Related Work & Insights¶
- vs. WorldBench (Moayeri et al., 2024): WorldBench quantifies geographic knowledge bias in LLMs but provides no remediation; this paper offers a complete protocol for proactively supplementing knowledge from the community side.
- vs. Localness-Aware LLM (Gao et al., 2025): The latter constructs knowledge graphs from social media videos; this paper emphasizes participatory governance and narrative rather than passive social media content.
- vs.

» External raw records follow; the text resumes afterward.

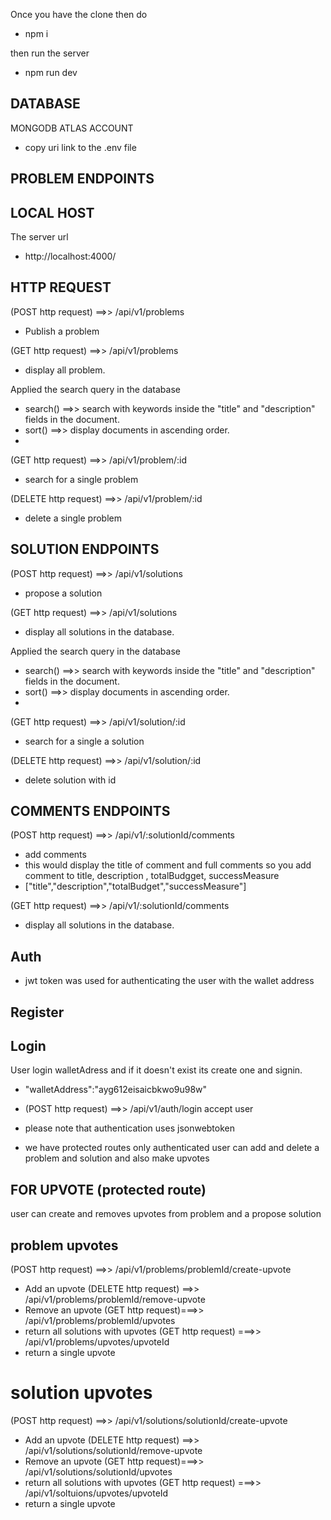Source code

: Once you have the clone then do 
* npm i 

then run the server 

* npm run dev

## DATABASE

MONGODB ATLAS ACCOUNT

* copy uri link to the .env file


## PROBLEM ENDPOINTS

## LOCAL HOST 
The server url
* http://localhost:4000/

## HTTP REQUEST

(POST http request) ==>> /api/v1/problems
* Publish a problem 

(GET http request) ==>> /api/v1/problems
* display all problem.

Applied the search query in the database 
* search() ==>> search with keywords inside the "title" and "description" fields in the document.
* sort() ==>> display documents in ascending order.
* 

(GET http request) ==>> /api/v1/problem/:id
* search for a single problem 

(DELETE http request) ==>> /api/v1/problem/:id
* delete a single problem 






## SOLUTION ENDPOINTS
 (POST http request) ==>> /api/v1/solutions
 * propose a solution

 (GET http request) ==>> /api/v1/solutions
 * display all solutions in the database.

Applied the search query in the database 
* search() ==>> search with keywords inside the "title" and "description" fields in the document.
* sort() ==>> display documents in ascending order.
* 


 (GET http request) ==>> /api/v1/solution/:id
 * search for a single a solution
 
(DELETE http request)  ==>> /api/v1/solution/:id
* delete solution with id




## COMMENTS ENDPOINTS 

(POST http request) ==>> /api/v1/:solutionId/comments
 * add comments 
 * this would display the title of comment and full comments
 so you add comment to title, description , totalBudgget, successMeasure
 * ["title","description","totalBudget","successMeasure"]

 (GET http request) ==>> /api/v1/:solutionId/comments
 * display all solutions in the database.

## Auth
* jwt token was used for authenticating the user with the wallet address

## Register
<!-- (POST http request) ==>> /api/v1/auth/signup
* email,username,walletAddress.

* ===>> username is required and it unique
* ===>> wallet address is required
* ===>> email is required to signup  -->


## Login
User login  walletAdress and if it doesn't exist its create one and signin.

* "walletAddress":"ayg612eisaicbkwo9u98w"

* (POST http request) ==>> /api/v1/auth/login
   accept user 

* please note that authentication uses jsonwebtoken 
* we have protected routes only authenticated user can add and delete a problem and solution and also make upvotes


## FOR UPVOTE (protected route)
user can create and removes upvotes from problem and a propose solution

## problem upvotes
(POST http request) ==>> /api/v1/problems/problemId/create-upvote
* Add an upvote
(DELETE http request) ==>> /api/v1/problems/problemId/remove-upvote
* Remove an upvote 
(GET http request)===>> /api/v1/problems/problemId/upvotes
* return all solutions with upvotes
(GET http request) ===>> /api/v1/problems/upvotes/upvoteId
* return a single upvote 



# solution upvotes
(POST http request) ==>> /api/v1/solutions/solutionId/create-upvote
* Add an upvote
(DELETE http request) ==>> /api/v1/solutions/solutionId/remove-upvote
* Remove an upvote 
(GET http request)===>> /api/v1/solutions/solutionId/upvotes
* return all solutions with upvotes
(GET http request) ===>> /api/v1/soltuions/upvotes/upvoteId
* return a single upvote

Standard RAG approaches: Standard RAG relies on existing documents; the innovation here lies in generating new community knowledge sources and granting communities governance rights over them.
- The work carries important implications for localized AI systems, community AI governance, and data justice.
Rating¶
- Novelty: ⭐⭐⭐⭐ The combination of participatory workshops, narrative schema, and LLM grounding presents a genuinely novel perspective.
- Experimental Thoroughness: ⭐⭐⭐ The failure taxonomy and benchmark design are sound, but the scale is small and no end-to-end system validation is provided.
- Writing Quality: ⭐⭐⭐⭐ Problem motivation is clearly articulated and design tensions are discussed in depth.
- Value: ⭐⭐⭐⭐ Makes an important methodological contribution to fair AI, community governance, and local knowledge augmentation.